Keefer's angling pedigree stretches back to the 1960s. In fact, he is one of the pioneers of Midwest finesse fishing, and he was mentored by the late Chuck Woods of Kansas City, who originated many of the Midwest finesse tactics in the 1950s and 1960s. While Keefer was a sophomore at the University of Kansas, he won the 1967 World Series of Sport Fishing Championship at Long Lake, Wisconsin. He competed at the second BASS Master Classic, which was held on Percy Priest Reservoir in Tennessee. Besides his many angling and tournament endeavors, Keefer worked in the tackle industry for a number of years. In sum, his perspectives about what constitutes an effective bass lure stem for some substantial roots.
Since 2010, the Finesse ShadZ has been one of the primary staples in Midwest finesse anglers' repertoire -- especially in the cold-water scenarios. For instance, 40 of the 48 largemouth bass that I caught on Nov. 14 at a 195-acre community reservoir in northeastern Kansas were allured by a green-pumpkin Finesse ShadZ rigged on a chartreuse 1/32-ounce Gopher Tackle Mushroom Head Jig. I fished from 11:20 a.m. to 2:10 p.m., and the surface temperature around the lairs that I fished ranged from 47 to 49 degrees.
During the springs and summer of 2012 and 2013, several top-of-the-line Canadian walleye anglers discovered that the pearl Finesse ShadZ rigged on a jig was their most effective bait -- even surpassing livebait options by significant margins. During the spring, these walleye anglers often cast and retrieve it, and in the summer, they employ the Finesse ShadZ with a vertical presentation.
During the winter of 2013-14, some black bass anglers in the Ozarks are planning on using a vertical presentation with the Finesse ShadZ to allure suspended and deep-water largemouth, smallmouth and spotted bass that are foraging on threadfin shad. (And we hope the report on this phenomenon in the months to come.)
At the International Convention of Allied Sportfishing Trades at Las Vegas on July 9-12, Z-Man Fishing introduced two new colors of the Finesse ShadZ to the angling world.
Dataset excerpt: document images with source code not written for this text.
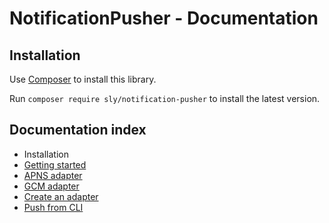 # NotificationPusher - Documentation

## Installation

Use [Composer](http://getcomposer.org) to install this library.

Run `composer require sly/notification-pusher` to install the latest version.

## Documentation index

* Installation
* [Getting started](https://github.com/monove/NotificationPusher/tree/multiple_response/doc/getting-started.md)
* [APNS adapter](https://github.com/monove/NotificationPusher/tree/multiple_response/doc/apns-adapter.md)
* [GCM adapter](https://github.com/monove/NotificationPusher/tree/multiple_response/doc/gcm-adapter.md)
* [Create an adapter](https://github.com/monove/NotificationPusher/tree/multiple_response/doc/create-an-adapter.md)
* [Push from CLI](https://github.com/monove/NotificationPusher/tree/multiple_response/doc/push-from-cli.md)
Those colors are blue steel and morningwood. Throughout the winter of 2013-14, we suspect that the Ozarks bass anglers will be testing the blue-steel Finesse ShadZ affixed to a jig.
In regard to the morningwood hue, Daniel Nussbaum, who is Z-Man's general manager, said: "We got a lot of requests from anglers (such as our pro staff and anglers we've met on the road) for our Finesse WormZ and Finesse ShadZ in a translucent pink color with some blue highlights in it. This has been a very popular color for anglers who use drop-shot rigs in deep, clear waterways on West coast and the Southeast. For instance, at Lake Lanier Georgia, this color is popular in the summer when anglers target spotted bass with drop-shot rigs around brushpiles in 20 to 30 feet of water. I don't know how useful it will be for shallow-water finesse techniques, but that the pink-blue combination has been a hot color in certain fisheries."
The Finesse ShadZ is an exceptionally durable bait. In fact, one package can withstand the abuse rendered by 600 and more largemouth bass.
A package of eight retails for $5.49 at Z-Man's online store. Some retailers sell them for $3.99 a package.